Saved data entries
>>
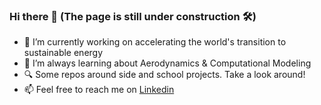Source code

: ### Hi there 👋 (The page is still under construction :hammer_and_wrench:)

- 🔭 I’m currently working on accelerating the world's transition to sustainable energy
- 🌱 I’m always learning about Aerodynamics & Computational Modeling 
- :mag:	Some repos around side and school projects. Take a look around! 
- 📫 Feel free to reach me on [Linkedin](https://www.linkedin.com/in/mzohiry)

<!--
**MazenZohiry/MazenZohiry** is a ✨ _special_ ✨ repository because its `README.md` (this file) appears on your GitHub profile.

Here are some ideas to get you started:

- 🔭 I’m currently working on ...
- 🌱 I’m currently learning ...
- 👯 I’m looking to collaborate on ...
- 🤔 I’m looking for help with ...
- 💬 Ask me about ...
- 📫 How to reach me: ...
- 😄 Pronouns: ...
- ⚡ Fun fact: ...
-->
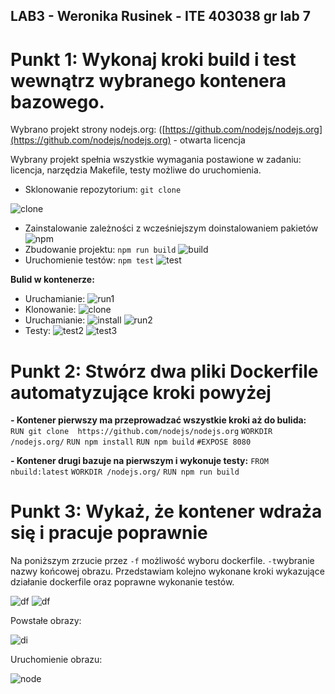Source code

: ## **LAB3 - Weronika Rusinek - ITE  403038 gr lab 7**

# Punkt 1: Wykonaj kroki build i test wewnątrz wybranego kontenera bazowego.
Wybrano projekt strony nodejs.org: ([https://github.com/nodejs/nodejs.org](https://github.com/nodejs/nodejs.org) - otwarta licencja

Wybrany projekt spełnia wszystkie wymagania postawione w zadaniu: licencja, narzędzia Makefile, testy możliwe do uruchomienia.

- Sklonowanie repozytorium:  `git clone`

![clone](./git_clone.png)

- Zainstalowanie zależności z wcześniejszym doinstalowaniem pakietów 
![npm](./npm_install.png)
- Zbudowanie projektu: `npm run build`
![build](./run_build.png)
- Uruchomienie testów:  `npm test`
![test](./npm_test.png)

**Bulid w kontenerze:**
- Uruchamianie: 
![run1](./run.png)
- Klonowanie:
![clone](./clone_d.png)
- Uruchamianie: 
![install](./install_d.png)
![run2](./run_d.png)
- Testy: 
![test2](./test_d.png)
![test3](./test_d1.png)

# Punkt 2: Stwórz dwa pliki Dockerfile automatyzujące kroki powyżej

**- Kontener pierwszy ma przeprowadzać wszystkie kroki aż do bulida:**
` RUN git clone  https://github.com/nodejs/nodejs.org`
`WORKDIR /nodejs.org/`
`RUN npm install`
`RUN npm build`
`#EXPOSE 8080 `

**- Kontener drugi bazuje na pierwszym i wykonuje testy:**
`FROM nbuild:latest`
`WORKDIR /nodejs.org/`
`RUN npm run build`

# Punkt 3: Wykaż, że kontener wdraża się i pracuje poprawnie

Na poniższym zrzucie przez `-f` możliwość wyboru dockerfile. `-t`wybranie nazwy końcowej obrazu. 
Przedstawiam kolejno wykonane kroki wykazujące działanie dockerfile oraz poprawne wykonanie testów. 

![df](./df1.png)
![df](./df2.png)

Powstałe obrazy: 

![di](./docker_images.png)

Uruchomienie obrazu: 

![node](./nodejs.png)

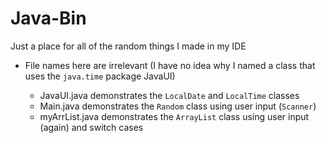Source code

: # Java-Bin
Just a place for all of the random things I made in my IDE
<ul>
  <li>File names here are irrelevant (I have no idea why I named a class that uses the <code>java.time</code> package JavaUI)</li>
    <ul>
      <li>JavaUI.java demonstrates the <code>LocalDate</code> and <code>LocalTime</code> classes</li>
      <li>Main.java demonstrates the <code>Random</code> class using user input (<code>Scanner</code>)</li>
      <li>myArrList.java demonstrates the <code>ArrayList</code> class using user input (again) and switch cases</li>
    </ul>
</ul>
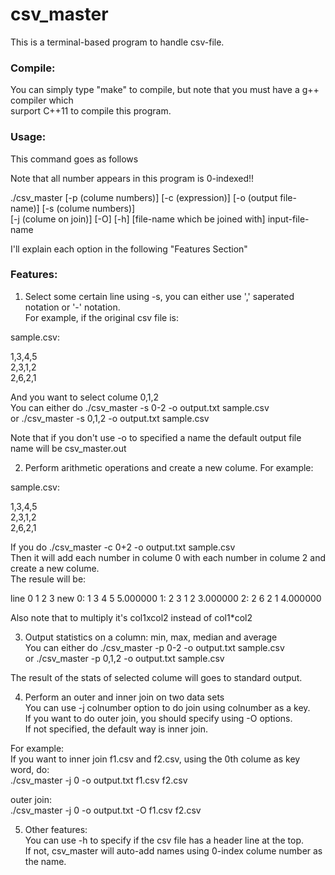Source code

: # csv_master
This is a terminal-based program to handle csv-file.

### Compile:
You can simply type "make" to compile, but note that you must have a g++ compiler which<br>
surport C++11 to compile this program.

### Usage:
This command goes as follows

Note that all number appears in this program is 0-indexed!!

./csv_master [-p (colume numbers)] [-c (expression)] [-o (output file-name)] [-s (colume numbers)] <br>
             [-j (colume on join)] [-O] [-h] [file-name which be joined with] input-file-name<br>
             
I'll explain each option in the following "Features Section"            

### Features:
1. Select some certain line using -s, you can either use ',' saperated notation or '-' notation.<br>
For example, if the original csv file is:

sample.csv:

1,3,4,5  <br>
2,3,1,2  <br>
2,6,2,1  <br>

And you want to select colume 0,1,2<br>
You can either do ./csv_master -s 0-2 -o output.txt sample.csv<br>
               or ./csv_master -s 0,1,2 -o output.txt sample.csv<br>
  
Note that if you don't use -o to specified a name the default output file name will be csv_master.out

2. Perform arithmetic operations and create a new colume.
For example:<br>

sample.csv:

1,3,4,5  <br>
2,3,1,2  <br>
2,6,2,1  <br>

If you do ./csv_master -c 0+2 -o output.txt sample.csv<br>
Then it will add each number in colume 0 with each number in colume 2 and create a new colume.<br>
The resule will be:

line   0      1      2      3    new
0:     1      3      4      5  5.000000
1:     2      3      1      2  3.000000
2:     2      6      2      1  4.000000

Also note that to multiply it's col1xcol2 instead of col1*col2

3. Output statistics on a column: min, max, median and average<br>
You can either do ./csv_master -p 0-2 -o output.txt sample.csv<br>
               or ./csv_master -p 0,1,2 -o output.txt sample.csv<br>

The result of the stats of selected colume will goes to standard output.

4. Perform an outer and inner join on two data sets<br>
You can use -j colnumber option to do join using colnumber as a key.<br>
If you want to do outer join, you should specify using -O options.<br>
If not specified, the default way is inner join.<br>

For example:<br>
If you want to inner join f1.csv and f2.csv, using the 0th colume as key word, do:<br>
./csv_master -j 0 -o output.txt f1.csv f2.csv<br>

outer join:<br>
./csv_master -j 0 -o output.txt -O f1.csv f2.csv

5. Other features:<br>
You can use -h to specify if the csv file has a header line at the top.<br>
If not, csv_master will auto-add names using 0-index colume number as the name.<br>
<<
>>
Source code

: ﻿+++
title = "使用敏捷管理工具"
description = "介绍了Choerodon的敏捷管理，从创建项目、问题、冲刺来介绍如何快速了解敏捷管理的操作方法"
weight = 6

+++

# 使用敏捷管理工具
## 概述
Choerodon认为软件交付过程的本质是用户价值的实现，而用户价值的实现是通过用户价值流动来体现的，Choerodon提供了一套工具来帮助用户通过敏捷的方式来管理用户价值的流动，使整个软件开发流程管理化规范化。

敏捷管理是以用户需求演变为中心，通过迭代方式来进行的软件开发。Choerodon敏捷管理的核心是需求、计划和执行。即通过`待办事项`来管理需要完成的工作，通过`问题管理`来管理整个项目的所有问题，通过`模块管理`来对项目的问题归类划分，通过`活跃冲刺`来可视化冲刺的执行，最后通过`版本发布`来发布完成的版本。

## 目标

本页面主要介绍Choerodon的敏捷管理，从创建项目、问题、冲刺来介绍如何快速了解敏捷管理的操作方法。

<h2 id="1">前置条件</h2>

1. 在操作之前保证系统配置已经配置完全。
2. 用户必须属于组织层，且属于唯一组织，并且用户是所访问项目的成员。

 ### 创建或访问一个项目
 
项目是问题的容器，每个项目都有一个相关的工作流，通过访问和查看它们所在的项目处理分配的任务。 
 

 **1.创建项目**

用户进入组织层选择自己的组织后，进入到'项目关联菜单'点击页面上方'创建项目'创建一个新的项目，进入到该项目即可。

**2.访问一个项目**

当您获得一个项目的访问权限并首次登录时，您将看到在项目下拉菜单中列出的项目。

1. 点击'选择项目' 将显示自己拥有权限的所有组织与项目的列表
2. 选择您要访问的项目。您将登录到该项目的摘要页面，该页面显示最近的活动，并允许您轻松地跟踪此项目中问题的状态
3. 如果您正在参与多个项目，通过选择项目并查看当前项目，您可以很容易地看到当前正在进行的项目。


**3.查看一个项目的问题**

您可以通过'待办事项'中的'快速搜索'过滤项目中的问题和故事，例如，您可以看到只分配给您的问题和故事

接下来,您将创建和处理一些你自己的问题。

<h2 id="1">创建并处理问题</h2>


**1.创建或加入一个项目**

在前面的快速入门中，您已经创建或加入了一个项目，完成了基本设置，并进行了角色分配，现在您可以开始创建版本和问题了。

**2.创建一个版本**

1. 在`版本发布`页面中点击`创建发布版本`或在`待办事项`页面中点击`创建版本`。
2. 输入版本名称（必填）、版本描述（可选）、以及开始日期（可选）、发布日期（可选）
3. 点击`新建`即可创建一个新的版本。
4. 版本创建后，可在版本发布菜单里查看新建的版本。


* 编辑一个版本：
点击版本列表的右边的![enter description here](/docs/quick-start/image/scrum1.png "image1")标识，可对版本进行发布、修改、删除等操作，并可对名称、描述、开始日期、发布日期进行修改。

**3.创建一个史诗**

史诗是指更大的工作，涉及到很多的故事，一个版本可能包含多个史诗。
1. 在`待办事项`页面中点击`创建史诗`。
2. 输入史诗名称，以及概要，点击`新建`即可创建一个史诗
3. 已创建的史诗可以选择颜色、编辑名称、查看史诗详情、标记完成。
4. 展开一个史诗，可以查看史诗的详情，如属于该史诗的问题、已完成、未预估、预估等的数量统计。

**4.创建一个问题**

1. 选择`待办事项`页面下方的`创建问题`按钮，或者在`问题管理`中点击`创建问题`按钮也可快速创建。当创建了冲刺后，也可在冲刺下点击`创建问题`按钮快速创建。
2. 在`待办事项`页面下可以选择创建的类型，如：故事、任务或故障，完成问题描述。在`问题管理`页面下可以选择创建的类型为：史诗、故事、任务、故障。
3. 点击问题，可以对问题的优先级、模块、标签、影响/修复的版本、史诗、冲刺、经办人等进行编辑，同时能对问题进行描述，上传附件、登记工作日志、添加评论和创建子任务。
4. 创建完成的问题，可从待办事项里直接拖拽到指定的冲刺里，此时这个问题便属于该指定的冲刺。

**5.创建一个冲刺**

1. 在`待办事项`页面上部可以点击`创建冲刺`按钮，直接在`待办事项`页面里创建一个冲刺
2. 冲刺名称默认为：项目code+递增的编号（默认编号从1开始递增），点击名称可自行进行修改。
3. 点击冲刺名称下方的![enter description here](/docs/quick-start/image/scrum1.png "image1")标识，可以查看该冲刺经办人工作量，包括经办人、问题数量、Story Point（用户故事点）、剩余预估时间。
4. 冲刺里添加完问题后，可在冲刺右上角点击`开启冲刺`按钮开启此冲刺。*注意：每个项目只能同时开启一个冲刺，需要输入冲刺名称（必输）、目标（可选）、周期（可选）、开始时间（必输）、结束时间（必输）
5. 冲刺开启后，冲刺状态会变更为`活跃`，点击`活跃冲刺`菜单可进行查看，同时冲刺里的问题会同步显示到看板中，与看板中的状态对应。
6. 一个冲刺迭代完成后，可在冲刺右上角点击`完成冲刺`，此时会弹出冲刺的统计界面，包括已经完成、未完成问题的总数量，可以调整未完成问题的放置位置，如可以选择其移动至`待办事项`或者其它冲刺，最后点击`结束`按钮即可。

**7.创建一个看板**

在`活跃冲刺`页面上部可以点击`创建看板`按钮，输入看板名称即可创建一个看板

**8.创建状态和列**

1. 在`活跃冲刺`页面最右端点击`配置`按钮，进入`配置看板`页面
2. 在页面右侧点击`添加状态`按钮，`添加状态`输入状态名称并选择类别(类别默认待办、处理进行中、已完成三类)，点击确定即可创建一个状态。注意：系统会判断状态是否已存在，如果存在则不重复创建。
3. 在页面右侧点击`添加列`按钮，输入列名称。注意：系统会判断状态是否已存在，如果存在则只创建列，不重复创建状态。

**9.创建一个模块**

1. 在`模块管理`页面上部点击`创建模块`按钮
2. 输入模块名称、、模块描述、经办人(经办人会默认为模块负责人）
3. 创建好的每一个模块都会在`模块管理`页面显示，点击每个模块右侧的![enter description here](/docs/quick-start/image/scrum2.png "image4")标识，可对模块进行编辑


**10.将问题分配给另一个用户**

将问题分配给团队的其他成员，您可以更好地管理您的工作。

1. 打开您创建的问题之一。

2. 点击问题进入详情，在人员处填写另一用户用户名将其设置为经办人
<<
>>
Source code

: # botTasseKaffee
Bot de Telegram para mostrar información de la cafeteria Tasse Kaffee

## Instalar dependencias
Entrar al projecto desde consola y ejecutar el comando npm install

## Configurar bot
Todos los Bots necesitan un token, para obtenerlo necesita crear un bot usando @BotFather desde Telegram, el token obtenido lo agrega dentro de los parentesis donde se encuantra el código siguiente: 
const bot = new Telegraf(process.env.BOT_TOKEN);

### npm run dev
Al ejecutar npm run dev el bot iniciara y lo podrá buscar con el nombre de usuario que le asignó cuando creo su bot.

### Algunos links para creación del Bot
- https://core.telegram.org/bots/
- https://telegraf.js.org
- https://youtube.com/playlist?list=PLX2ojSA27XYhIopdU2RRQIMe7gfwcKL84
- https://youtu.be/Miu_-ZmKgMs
<<
◆ **What you should do**
Wherever a line contains the string "Punkt", copy that line from the data.

◆ **Result**
# Punkt 1: Wykonaj kroki build i test wewnątrz wybranego kontenera bazowego.
# Punkt 2: Stwórz dwa pliki Dockerfile automatyzujące kroki powyżej
# Punkt 3: Wykaż, że kontener wdraża się i pracuje poprawnie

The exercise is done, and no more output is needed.